**Recorded data:**
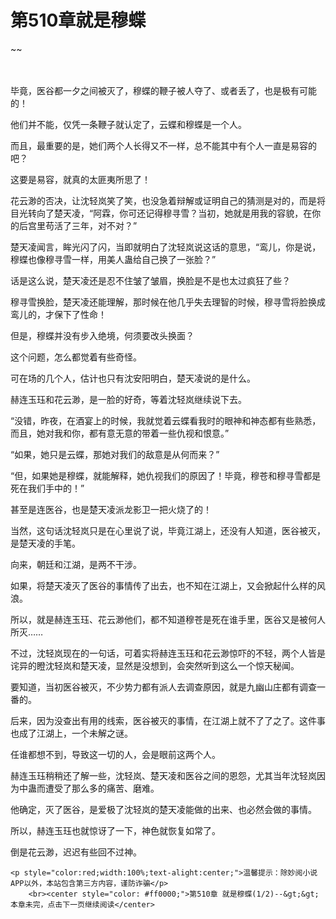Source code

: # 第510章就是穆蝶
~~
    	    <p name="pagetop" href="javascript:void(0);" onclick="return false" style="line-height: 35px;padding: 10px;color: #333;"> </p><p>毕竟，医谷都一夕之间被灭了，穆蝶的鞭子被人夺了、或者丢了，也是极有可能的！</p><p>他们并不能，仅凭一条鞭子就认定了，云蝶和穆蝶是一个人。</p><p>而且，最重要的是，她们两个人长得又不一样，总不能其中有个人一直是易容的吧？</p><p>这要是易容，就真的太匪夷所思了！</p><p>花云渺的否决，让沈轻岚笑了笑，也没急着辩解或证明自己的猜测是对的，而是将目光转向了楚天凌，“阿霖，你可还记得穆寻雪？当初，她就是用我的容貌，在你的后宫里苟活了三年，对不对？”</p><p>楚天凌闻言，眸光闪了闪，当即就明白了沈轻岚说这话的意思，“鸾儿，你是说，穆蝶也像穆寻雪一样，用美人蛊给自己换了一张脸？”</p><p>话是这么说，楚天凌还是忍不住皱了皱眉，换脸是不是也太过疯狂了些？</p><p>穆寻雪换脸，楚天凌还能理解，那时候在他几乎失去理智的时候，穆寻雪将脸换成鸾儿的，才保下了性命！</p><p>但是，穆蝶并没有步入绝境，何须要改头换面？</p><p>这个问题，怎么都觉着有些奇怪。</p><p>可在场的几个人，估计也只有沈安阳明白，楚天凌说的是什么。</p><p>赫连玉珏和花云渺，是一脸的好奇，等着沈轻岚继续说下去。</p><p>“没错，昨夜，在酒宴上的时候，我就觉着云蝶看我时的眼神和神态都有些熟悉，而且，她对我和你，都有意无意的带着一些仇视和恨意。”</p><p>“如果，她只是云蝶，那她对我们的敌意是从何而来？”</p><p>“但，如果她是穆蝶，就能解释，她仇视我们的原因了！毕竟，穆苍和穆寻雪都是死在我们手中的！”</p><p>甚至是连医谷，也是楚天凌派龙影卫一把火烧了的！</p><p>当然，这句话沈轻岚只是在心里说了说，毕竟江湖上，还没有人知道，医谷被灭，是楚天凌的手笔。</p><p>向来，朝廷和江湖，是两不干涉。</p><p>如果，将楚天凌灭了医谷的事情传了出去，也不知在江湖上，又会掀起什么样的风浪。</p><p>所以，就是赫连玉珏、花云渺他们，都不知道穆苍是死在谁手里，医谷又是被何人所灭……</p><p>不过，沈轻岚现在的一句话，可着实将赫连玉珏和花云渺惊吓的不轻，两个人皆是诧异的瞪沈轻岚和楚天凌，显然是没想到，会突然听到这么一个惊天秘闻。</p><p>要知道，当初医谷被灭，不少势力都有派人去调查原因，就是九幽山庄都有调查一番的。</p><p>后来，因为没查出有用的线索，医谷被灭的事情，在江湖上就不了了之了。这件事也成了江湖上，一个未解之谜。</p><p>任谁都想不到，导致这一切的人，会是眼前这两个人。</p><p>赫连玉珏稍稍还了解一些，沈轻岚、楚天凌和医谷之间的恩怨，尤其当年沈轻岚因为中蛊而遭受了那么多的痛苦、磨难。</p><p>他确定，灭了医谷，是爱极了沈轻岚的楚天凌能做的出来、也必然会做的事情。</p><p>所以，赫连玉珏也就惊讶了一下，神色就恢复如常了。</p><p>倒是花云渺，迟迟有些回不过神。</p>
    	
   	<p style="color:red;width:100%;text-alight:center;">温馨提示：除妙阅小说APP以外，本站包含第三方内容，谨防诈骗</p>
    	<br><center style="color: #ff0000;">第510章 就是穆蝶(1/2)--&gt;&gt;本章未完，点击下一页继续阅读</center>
...
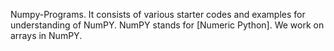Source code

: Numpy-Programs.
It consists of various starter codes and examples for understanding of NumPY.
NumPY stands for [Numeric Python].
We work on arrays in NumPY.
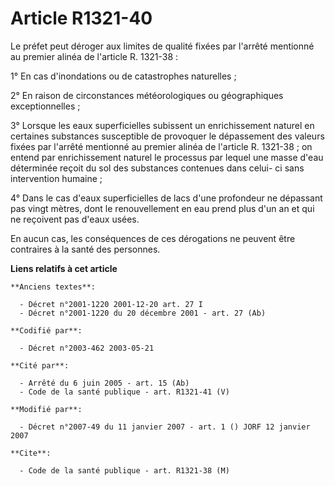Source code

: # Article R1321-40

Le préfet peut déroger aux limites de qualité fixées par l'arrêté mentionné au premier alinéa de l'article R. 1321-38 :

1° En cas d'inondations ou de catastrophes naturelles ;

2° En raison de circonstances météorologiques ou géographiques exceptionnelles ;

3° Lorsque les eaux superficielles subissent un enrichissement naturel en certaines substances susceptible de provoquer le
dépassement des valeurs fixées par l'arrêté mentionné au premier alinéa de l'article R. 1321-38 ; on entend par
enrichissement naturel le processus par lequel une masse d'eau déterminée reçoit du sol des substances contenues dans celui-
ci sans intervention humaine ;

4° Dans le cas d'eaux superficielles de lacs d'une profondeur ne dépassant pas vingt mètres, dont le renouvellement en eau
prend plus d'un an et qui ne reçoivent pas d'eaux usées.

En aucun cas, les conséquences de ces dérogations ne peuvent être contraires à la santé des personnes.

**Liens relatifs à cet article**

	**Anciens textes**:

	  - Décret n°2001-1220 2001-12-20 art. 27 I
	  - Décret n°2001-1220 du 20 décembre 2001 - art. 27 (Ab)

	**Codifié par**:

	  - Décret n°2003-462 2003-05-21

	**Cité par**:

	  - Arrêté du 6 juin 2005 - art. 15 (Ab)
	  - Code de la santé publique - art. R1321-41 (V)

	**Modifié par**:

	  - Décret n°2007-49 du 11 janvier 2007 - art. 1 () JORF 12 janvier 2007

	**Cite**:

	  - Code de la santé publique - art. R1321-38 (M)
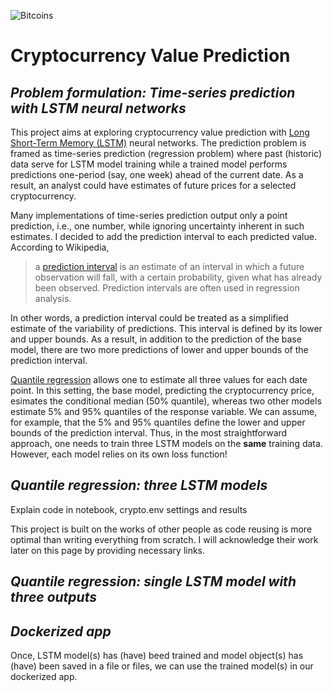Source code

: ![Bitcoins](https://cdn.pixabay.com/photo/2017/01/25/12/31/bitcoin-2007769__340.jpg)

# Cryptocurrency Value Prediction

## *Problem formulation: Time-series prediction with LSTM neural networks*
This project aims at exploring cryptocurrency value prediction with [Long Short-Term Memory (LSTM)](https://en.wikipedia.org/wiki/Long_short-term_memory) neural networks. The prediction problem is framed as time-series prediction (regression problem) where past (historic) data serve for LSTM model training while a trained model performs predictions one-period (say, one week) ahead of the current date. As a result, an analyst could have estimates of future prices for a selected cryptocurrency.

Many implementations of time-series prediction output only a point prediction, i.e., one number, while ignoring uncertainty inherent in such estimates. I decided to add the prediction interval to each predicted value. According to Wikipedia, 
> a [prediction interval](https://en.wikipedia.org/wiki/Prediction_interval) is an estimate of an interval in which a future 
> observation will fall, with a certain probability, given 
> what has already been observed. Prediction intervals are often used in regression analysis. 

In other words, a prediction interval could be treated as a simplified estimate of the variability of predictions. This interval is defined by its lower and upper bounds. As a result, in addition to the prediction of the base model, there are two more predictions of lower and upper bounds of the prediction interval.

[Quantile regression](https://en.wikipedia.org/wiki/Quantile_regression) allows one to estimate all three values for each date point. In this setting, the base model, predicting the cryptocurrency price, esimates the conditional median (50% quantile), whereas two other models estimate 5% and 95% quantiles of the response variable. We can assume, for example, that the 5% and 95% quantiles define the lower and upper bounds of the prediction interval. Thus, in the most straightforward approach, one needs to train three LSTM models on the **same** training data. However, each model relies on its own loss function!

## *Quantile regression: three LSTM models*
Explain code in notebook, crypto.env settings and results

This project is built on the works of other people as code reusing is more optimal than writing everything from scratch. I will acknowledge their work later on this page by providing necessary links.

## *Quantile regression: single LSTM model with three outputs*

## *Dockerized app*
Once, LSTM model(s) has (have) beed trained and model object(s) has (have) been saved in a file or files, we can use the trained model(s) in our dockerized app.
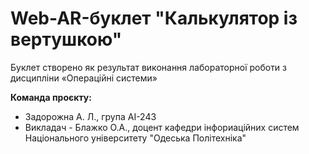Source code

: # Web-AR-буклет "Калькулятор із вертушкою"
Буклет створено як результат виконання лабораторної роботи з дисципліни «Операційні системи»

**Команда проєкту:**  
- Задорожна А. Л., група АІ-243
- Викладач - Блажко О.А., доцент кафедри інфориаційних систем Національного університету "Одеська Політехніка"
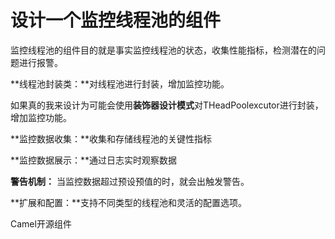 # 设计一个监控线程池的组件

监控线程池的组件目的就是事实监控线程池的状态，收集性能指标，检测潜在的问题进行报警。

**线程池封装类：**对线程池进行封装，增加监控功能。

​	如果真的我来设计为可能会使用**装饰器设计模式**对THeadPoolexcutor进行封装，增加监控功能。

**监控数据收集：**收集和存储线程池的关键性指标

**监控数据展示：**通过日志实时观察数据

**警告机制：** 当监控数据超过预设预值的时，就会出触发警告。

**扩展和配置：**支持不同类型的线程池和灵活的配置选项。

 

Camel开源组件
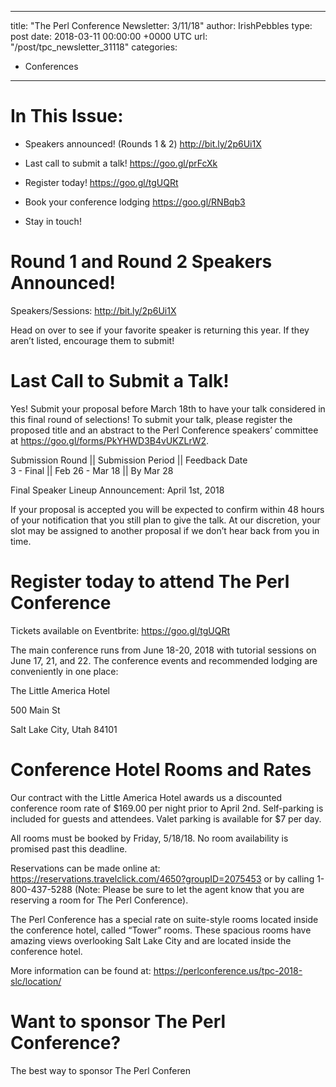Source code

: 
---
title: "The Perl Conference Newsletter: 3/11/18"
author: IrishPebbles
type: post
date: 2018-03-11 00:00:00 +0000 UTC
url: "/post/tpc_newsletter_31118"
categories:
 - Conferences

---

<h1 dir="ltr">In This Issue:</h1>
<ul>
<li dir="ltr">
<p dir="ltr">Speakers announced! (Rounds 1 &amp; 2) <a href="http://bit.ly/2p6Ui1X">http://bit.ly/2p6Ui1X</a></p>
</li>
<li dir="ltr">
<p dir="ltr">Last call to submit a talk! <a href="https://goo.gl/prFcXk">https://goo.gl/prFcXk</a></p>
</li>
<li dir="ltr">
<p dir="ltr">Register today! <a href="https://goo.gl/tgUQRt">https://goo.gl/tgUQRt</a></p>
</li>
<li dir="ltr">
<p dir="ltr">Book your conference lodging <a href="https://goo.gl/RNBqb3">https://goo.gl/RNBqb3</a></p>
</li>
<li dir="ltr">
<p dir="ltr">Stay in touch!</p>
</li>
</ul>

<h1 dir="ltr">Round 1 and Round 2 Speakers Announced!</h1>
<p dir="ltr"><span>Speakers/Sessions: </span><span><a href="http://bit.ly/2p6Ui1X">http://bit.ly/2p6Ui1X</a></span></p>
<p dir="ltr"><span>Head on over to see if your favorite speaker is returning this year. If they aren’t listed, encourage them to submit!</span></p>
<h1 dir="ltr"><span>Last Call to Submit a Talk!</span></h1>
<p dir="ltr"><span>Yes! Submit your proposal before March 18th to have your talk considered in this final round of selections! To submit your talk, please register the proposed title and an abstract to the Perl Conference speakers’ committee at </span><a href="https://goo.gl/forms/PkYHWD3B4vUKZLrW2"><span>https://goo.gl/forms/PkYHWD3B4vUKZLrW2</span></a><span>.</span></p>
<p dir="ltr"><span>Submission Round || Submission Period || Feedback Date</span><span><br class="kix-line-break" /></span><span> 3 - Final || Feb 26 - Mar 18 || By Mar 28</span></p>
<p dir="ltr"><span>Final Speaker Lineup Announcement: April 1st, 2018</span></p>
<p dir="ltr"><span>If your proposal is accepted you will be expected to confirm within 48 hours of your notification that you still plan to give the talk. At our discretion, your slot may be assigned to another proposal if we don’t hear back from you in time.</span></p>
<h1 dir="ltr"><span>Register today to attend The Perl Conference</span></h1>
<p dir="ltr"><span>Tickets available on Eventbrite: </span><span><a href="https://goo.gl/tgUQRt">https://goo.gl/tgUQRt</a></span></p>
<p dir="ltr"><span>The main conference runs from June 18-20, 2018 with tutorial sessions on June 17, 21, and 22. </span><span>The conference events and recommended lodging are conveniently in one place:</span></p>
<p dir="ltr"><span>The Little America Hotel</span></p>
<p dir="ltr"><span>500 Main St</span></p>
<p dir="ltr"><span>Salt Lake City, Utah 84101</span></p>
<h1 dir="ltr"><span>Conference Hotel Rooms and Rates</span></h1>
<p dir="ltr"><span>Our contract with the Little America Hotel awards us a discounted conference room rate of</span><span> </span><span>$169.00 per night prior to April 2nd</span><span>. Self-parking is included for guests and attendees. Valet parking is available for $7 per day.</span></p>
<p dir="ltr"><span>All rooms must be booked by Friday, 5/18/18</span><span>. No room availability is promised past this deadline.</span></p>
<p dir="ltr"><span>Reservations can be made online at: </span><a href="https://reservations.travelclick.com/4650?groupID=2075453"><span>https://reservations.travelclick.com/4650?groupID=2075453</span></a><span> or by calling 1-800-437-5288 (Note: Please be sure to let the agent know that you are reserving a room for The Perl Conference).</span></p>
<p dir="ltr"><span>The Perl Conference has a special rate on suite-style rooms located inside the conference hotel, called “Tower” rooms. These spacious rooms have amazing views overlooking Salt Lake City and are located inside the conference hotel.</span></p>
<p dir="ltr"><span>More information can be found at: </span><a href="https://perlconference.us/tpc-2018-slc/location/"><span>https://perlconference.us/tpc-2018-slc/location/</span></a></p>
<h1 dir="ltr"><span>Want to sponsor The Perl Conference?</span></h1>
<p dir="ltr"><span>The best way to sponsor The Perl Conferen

**Task brief:** Each line of the material that has "fixées" in it should be counted; reply with that number alone.

**Exercise answer:** 2